Task material:

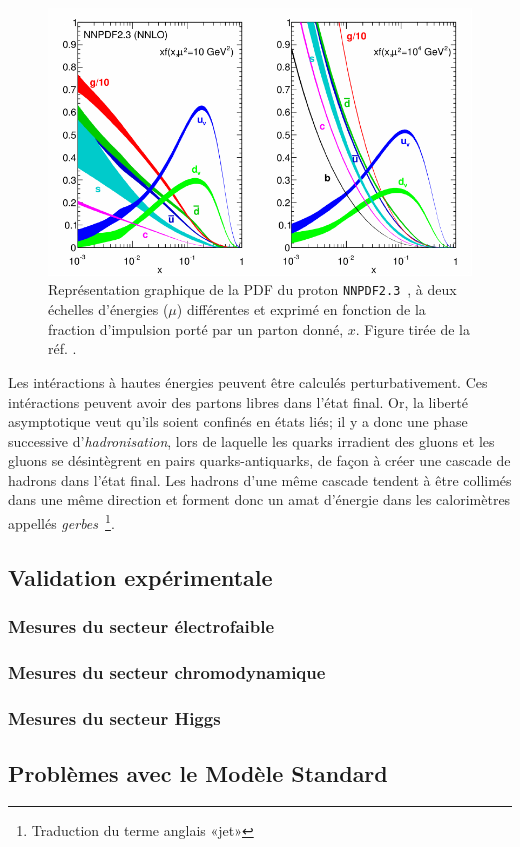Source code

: \begin{figure}
  \centering
  \includegraphics{nnpdf23.pdf}
  \caption{Représentation graphique de la PDF du proton
    \texttt{NNPDF2.3}~\cite{ball_parton_2013}, à deux échelles
    d'énergies ($\mu$) différentes et exprimé en fonction de la
    fraction d'impulsion porté par un parton donné, $x$. Figure tirée de la
    réf. \cite{olive_review_2014}.}
  \label{fig:pdf}
\end{figure}

Les intéractions à hautes énergies peuvent être calculés
perturbativement. Ces intéractions peuvent avoir des partons libres
dans l'état final. Or, la liberté asymptotique veut qu'ils soient
confinés en états liés; il y a donc une phase successive
d'\emph{hadronisation}, lors de laquelle les quarks irradient des
gluons et les gluons se désintègrent en pairs quarks-antiquarks, de
façon à créer une cascade de hadrons dans l'état final. Les hadrons
d'une même cascade tendent à être collimés dans une même direction et
forment donc un amat d'énergie dans les calorimètres appellés
\emph{gerbes}~\footnote{Traduction du terme anglais «jet»}.

\subsection{Validation expérimentale}
\label{sec:ms:exp}

\subsubsection{Mesures du secteur électrofaible}
\label{sec:ms:exp:ewk}

\subsubsection{Mesures du secteur chromodynamique}
\label{sec:ms:exp:qcd}

\subsubsection{Mesures du secteur Higgs}
\label{sec:ms:exp:higgs}

\subsection{Problèmes avec le Modèle Standard}
\label{sec:ms:problemes}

Required work:
Output all of the entries once more, word for word, with the images removed.

Exercise answer:
Source code

: \begin{figure}
  \centering
  \includegraphics{nnpdf23.pdf}
  \caption{Représentation graphique de la PDF du proton
    \texttt{NNPDF2.3}~\cite{ball_parton_2013}, à deux échelles
    d'énergies ($\mu$) différentes et exprimé en fonction de la
    fraction d'impulsion porté par un parton donné, $x$. Figure tirée de la
    réf. \cite{olive_review_2014}.}
  \label{fig:pdf}
\end{figure}

Les intéractions à hautes énergies peuvent être calculés
perturbativement. Ces intéractions peuvent avoir des partons libres
dans l'état final. Or, la liberté asymptotique veut qu'ils soient
confinés en états liés; il y a donc une phase successive
d'\emph{hadronisation}, lors de laquelle les quarks irradient des
gluons et les gluons se désintègrent en pairs quarks-antiquarks, de
façon à créer une cascade de hadrons dans l'état final. Les hadrons
d'une même cascade tendent à être collimés dans une même direction et
forment donc un amat d'énergie dans les calorimètres appellés
\emph{gerbes}~\footnote{Traduction du terme anglais «jet»}.

\subsection{Validation expérimentale}
\label{sec:ms:exp}

\subsubsection{Mesures du secteur électrofaible}
\label{sec:ms:exp:ewk}

\subsubsection{Mesures du secteur chromodynamique}
\label{sec:ms:exp:qcd}

\subsubsection{Mesures du secteur Higgs}
\label{sec:ms:exp:higgs}

\subsection{Problèmes avec le Modèle Standard}
\label{sec:ms:problemes}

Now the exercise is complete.